__WHAT TO PRODUCE__
Reproduce the data below word for word.

(PROVIDED INFORMATION begins)

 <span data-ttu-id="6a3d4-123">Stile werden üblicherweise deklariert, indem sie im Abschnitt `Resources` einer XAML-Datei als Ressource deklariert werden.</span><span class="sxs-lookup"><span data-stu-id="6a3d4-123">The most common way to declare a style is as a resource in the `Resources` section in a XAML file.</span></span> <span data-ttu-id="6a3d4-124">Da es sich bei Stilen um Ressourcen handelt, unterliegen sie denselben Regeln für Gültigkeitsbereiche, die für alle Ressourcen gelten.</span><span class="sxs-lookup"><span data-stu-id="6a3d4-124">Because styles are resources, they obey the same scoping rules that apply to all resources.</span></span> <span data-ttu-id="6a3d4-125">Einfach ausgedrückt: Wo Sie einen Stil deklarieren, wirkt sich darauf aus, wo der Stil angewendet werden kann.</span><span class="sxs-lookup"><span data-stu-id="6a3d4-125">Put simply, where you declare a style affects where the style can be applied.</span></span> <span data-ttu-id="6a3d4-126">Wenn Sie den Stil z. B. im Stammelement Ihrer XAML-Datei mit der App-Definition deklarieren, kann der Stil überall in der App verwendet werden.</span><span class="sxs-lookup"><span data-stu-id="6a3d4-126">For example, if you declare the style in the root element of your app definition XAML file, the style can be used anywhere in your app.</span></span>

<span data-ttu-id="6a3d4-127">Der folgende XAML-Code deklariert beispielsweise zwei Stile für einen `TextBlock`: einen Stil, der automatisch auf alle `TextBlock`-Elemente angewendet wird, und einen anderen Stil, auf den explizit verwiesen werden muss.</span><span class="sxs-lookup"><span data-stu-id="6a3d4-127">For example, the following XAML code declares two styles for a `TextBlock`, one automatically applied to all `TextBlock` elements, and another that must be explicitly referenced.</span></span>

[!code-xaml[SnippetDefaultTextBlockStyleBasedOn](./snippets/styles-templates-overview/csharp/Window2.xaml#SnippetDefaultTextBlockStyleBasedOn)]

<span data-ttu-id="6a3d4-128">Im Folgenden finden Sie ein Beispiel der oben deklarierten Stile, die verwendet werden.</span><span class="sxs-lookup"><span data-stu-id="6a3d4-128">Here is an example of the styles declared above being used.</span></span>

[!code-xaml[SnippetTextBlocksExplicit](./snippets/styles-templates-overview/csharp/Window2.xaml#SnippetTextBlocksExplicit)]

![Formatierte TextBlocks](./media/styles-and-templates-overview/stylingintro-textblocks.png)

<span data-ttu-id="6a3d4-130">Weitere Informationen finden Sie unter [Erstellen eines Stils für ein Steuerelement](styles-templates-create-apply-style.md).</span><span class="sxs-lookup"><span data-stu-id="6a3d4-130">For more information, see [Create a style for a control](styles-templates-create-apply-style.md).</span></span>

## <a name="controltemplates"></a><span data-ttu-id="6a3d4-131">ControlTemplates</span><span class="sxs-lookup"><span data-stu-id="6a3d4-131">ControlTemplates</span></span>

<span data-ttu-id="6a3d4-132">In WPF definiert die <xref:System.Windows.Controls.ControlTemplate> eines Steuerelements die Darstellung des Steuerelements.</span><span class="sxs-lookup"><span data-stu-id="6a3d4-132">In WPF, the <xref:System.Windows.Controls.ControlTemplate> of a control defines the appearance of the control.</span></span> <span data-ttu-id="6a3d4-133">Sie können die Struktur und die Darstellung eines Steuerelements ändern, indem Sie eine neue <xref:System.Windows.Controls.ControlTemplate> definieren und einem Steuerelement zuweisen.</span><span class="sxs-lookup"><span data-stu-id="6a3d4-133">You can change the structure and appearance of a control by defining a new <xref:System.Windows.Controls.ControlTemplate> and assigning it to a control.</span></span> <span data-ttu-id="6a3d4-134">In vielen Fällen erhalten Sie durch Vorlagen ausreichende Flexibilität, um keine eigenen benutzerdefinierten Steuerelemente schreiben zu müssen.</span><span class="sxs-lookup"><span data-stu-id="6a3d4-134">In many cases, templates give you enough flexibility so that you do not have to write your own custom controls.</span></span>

(PROVIDED INFORMATION ends)

__RESPONSE TO THIS EXERCISE__
 <span data-ttu-id="6a3d4-123">Stile werden üblicherweise deklariert, indem sie im Abschnitt `Resources` einer XAML-Datei als Ressource deklariert werden.</span><span class="sxs-lookup"><span data-stu-id="6a3d4-123">The most common way to declare a style is as a resource in the `Resources` section in a XAML file.</span></span> <span data-ttu-id="6a3d4-124">Da es sich bei Stilen um Ressourcen handelt, unterliegen sie denselben Regeln für Gültigkeitsbereiche, die für alle Ressourcen gelten.</span><span class="sxs-lookup"><span data-stu-id="6a3d4-124">Because styles are resources, they obey the same scoping rules that apply to all resources.</span></span> <span data-ttu-id="6a3d4-125">Einfach ausgedrückt: Wo Sie einen Stil deklarieren, wirkt sich darauf aus, wo der Stil angewendet werden kann.</span><span class="sxs-lookup"><span data-stu-id="6a3d4-125">Put simply, where you declare a style affects where the style can be applied.</span></span> <span data-ttu-id="6a3d4-126">Wenn Sie den Stil z. B. im Stammelement Ihrer XAML-Datei mit der App-Definition deklarieren, kann der Stil überall in der App verwendet werden.</span><span class="sxs-lookup"><span data-stu-id="6a3d4-126">For example, if you declare the style in the root element of your app definition XAML file, the style can be used anywhere in your app.</span></span>

<span data-ttu-id="6a3d4-127">Der folgende XAML-Code deklariert beispielsweise zwei Stile für einen `TextBlock`: einen Stil, der automatisch auf alle `TextBlock`-Elemente angewendet wird, und einen anderen Stil, auf den explizit verwiesen werden muss.</span><span class="sxs-lookup"><span data-stu-id="6a3d4-127">For example, the following XAML code declares two styles for a `TextBlock`, one automatically applied to all `TextBlock` elements, and another that must be explicitly referenced.</span></span>

[!code-xaml[SnippetDefaultTextBlockStyleBasedOn](./snippets/styles-templates-overview/csharp/Window2.xaml#SnippetDefaultTextBlockStyleBasedOn)]

<span data-ttu-id="6a3d4-128">Im Folgenden finden Sie ein Beispiel der oben deklarierten Stile, die verwendet werden.</span><span class="sxs-lookup"><span data-stu-id="6a3d4-128">Here is an example of the styles declared above being used.</span></span>

[!code-xaml[SnippetTextBlocksExplicit](./snippets/styles-templates-overview/csharp/Window2.xaml#SnippetTextBlocksExplicit)]

![Formatierte TextBlocks](./media/styles-and-templates-overview/stylingintro-textblocks.png)

<span data-ttu-id="6a3d4-130">Weitere Informationen finden Sie unter [Erstellen eines Stils für ein Steuerelement](styles-templates-create-apply-style.md).</span><span class="sxs-lookup"><span data-stu-id="6a3d4-130">For more information, see [Create a style for a control](styles-templates-create-apply-style.md).</span></span>

## <a name="controltemplates"></a><span data-ttu-id="6a3d4-131">ControlTemplates</span><span class="sxs-lookup"><span data-stu-id="6a3d4-131">ControlTemplates</span></span>

<span data-ttu-id="6a3d4-132">In WPF definiert die <xref:System.Windows.Controls.ControlTemplate> eines Steuerelements die Darstellung des Steuerelements.</span><span class="sxs-lookup"><span data-stu-id="6a3d4-132">In WPF, the <xref:System.Windows.Controls.ControlTemplate> of a control defines the appearance of the control.</span></span> <span data-ttu-id="6a3d4-133">Sie können die Struktur und die Darstellung eines Steuerelements ändern, indem Sie eine neue <xref:System.Windows.Controls.ControlTemplate> definieren und einem Steuerelement zuweisen.</span><span class="sxs-lookup"><span data-stu-id="6a3d4-133">You can change the structure and appearance of a control by defining a new <xref:System.Windows.Controls.ControlTemplate> and assigning it to a control.</span></span> <span data-ttu-id="6a3d4-134">In vielen Fällen erhalten Sie durch Vorlagen ausreichende Flexibilität, um keine eigenen benutzerdefinierten Steuerelemente schreiben zu müssen.</span><span class="sxs-lookup"><span data-stu-id="6a3d4-134">In many cases, templates give you enough flexibility so that you do not have to write your own custom controls.</span></span>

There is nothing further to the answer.